South Korean cafes are adapting odd twists – such as a side of chinchilla, chow-chow, or flesh-eating fish – to set themselves apart.
Seoul, South Korea
In South Korea, cafe culture is all the rage. These days, virtually no city block in Seoul is without a coffee shop or two. Koreans, however, are known for putting their own odd twist on any outside custom they adopt. Here, bistros offer décor and amenities unlike anything found in Paris, Rome, or New York.
Take, for instance, the cafe/pet store Jurassic Park, in the Doonchondong neighborhood of Seoul. Customers relax with a cup of joe in a jungle setting dense with plants and furry critters for sale. Why not shop for your next chinchilla while sipping chai?

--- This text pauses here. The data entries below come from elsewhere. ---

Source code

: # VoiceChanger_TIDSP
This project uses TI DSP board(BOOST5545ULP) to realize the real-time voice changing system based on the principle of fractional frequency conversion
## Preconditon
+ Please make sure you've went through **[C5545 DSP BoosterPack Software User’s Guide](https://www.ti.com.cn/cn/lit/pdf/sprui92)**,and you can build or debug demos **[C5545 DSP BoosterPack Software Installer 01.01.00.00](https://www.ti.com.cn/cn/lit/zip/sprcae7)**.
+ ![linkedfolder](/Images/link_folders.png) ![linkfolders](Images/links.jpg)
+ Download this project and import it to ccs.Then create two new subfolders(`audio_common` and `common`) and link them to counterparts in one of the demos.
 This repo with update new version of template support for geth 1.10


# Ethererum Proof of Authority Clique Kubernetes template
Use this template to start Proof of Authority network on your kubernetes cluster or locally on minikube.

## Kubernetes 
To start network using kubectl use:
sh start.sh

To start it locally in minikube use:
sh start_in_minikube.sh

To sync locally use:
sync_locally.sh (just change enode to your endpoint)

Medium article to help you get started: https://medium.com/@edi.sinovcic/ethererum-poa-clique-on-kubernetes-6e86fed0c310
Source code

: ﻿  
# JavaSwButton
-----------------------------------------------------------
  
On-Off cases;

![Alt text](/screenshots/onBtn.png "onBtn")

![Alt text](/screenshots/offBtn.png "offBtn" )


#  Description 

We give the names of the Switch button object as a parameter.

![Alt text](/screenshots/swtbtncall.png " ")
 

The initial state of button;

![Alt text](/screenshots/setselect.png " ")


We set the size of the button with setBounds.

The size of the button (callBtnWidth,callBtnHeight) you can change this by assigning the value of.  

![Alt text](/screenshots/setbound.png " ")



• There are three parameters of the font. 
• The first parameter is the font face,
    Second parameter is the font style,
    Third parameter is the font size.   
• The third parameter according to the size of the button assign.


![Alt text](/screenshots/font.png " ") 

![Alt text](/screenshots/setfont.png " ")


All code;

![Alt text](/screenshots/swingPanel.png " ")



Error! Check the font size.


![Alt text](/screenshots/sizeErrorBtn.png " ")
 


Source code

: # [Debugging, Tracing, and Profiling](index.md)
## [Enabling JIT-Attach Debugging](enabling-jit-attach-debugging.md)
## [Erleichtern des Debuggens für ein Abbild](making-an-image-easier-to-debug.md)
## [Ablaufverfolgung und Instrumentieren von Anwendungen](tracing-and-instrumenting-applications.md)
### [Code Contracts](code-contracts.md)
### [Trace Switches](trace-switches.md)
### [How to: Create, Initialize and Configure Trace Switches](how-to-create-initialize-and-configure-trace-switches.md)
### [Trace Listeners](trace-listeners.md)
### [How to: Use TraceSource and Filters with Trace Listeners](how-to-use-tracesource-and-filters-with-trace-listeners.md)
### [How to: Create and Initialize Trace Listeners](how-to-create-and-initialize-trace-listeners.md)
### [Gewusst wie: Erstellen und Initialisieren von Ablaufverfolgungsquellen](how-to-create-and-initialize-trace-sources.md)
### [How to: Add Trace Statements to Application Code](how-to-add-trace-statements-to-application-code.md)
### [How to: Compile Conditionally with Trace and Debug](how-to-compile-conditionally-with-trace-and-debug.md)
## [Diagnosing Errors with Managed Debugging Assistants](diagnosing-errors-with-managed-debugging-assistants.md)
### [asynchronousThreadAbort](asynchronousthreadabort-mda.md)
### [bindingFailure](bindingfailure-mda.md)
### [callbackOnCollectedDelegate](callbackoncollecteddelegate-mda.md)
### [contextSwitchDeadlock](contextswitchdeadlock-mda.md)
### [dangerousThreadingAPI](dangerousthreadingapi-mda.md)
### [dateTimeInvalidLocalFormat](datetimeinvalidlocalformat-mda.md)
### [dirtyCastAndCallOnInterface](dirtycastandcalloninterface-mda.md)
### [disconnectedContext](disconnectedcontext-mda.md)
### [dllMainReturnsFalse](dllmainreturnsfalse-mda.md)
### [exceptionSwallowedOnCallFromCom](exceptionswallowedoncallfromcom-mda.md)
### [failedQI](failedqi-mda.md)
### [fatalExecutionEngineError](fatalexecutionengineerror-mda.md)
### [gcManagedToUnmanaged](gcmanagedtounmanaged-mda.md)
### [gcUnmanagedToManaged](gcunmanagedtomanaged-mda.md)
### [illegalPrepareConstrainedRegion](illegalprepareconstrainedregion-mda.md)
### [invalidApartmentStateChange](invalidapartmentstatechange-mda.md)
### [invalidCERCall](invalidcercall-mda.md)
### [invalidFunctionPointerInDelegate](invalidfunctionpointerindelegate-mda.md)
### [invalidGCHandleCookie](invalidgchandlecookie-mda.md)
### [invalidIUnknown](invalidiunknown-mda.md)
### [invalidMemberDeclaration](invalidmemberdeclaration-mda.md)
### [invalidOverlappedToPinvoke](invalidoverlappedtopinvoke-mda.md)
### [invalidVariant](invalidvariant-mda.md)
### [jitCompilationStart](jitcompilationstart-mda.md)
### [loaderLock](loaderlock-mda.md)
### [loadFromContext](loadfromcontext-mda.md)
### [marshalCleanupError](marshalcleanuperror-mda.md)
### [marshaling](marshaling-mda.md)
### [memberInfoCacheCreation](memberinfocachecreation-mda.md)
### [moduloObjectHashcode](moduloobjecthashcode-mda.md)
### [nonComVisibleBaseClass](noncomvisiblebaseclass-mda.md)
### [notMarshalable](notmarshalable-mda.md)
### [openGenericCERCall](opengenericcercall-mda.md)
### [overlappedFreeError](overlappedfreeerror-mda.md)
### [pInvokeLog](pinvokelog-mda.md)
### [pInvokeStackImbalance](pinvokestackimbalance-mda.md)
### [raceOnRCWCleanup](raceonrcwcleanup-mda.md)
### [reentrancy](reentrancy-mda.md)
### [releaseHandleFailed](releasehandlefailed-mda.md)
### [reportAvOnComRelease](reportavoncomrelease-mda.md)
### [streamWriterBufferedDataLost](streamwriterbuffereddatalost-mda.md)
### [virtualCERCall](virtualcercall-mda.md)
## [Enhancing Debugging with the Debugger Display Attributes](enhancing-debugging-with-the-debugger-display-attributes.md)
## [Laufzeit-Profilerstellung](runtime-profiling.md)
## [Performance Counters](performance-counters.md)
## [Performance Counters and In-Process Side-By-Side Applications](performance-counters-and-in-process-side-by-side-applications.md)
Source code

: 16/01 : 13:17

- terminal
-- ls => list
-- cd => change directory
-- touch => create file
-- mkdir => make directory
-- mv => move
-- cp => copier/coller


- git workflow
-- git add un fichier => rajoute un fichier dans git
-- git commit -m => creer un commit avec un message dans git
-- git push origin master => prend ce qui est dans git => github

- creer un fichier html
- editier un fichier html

Then there’s the cleverly named BAU House in Seoul’s hip Hongdae district, where thirsty patrons with commitment issues can snuggle with a chow for an hour, but forgo pooper-scoopers, vets, and other endless duties of full-time dog owners.
A favorite of Koreans and expatriates alike are the so-called Dr. Fish Cafes found throughout town, where patrons can pamper themselves with pedicures while swilling a freshly brewed mug and munching on a plate of free cookies.
The pedicurists? Tanks of small fish that nibble at your feet, aptly removing calluses and dead skin cells in a ticklish flurry.